With large portions of the nation's corn crop faltering and acres of grazing land ruined, the U.S. Department of Agriculture is looking for ways to soften the blow of this summer's severe drought on farmers and ranchers.
While there are no specific estimates available, the drought that has stricken the nation's midsection is expected to result in tens of billions of dollars in agricultural losses. Its impact will also be felt through higher grocery prices.
Agriculture Secretary Tom Vilsack announced Monday that his department will cut the interest rates on emergency loans for farmers hard-hit by the drought to 2.25 percent from 3.75 percent.
Vilsack also issued a plea to insurers, asking them to give farmers an extra grace period and not charge penalty fees when farmers can't muster enough cash to pay premiums.

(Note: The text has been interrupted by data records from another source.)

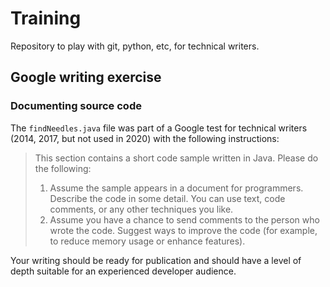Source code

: # Training
Repository to play with git, python, etc, for technical writers. 


## Google writing exercise
### Documenting source code
The `findNeedles.java` file was part of a Google test for technical writers (2014, 2017, but not used in 2020) with the following instructions:

> This section contains a short code sample written in Java. Please do the following:
> 1. Assume the sample appears in a document for programmers. Describe the code in some detail.
> You can use text, code comments, or any other techniques you like.
> 2. Assume you have a chance to send comments to the person who wrote the code. 
> Suggest ways to improve the code (for example, to reduce memory usage or enhance features).

Your writing should be ready for publication and should have a level of depth suitable for an experienced developer audience.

Crop insurers said they were willing to work with farmers to make premiums.
"In order to help farmers and ranchers through the hardship of the 2012 season, crop insurance companies are committed to working directly with their policyholders to make arrangements for delays on premium payments," said Tom Zacharias, president of National Crop Insurance Services.
Livestock ranchers are being hit especially hard. While ranchers have insurance, it's not as thorough as crop insurance when it comes to droughts. Plus the cost of grain and feed for livestock is going up, since so many crops are failing.
With an eye toward helping the livestock industry, Vilsack announced changes to existing programs that pay farmers more to let hay grow in their fields in order to provide feed for livestock.
The impact of these new measures available to farmers will help, although not nearly as much as existing insurance programs, many of which are heavily subsidized by the federal government, experts say.
"These authorities that the Secretary has, they can help farmers, but more often than not, that help is on the margins, said Dale Moore, deputy executive director for public policy at the American Farm Bureau Federation.
Last week, the USDA reported that 38 percent of the nation's corn crop and 30 percent of soybeans are doing poorly. Also, more than half of the nation's pasture and rangeland is in its worst condition in more than 15 years.
The federal government had already declared a third of the nation's counties federal disaster areas, qualifying farmers for the emergency loans.